__Your objective__.
Please return all lines from the records below that include the string "this".

__Dataset entries__.
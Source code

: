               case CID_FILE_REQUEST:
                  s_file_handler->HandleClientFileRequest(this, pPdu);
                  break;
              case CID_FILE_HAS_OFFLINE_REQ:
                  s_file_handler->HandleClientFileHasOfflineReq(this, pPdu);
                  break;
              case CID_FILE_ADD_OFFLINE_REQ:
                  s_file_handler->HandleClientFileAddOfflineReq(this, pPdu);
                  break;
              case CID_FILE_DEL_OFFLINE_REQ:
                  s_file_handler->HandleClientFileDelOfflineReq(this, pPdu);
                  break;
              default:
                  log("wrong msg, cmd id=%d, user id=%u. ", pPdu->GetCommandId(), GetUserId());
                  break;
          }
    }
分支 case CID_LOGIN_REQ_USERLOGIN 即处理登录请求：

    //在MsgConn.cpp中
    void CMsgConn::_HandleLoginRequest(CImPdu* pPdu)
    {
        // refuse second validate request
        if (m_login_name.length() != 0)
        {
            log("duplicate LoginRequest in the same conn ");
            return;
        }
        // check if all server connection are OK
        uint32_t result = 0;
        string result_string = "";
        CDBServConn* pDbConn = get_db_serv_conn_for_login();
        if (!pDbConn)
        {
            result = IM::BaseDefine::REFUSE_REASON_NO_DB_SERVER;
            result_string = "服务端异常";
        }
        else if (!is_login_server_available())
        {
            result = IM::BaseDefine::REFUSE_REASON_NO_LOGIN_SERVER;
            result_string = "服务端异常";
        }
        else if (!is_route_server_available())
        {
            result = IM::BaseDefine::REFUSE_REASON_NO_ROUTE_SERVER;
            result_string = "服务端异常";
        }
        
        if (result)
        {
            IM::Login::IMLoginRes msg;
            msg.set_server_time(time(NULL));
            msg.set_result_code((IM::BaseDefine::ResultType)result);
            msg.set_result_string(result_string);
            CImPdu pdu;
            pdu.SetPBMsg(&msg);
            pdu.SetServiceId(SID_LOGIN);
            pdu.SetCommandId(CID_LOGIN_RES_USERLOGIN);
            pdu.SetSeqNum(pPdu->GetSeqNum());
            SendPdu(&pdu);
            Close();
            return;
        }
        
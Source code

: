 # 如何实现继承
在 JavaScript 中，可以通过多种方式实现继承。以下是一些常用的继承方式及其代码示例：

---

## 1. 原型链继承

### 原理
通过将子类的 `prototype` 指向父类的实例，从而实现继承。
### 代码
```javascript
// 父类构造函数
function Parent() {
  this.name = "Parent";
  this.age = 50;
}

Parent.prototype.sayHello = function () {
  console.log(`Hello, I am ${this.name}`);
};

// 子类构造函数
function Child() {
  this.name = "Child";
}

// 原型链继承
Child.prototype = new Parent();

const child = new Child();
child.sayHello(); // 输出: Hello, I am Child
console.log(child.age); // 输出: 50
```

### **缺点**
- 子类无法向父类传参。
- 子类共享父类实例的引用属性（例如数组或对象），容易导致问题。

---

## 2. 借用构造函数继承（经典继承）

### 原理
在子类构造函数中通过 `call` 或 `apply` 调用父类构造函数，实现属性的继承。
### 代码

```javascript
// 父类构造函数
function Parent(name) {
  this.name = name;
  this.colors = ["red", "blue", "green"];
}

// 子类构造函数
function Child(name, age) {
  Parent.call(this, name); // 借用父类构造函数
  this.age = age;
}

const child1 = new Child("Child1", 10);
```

__Written response__.
                  s_file_handler->HandleClientFileRequest(this, pPdu);
                  s_file_handler->HandleClientFileHasOfflineReq(this, pPdu);
                  s_file_handler->HandleClientFileAddOfflineReq(this, pPdu);
                  s_file_handler->HandleClientFileDelOfflineReq(this, pPdu);
  this.name = "Parent";
  this.age = 50;
  console.log(`Hello, I am ${this.name}`);
  this.name = "Child";
  this.name = name;
  this.colors = ["red", "blue", "green"];
  Parent.call(this, name); // 借用父类构造函数
  this.age = age;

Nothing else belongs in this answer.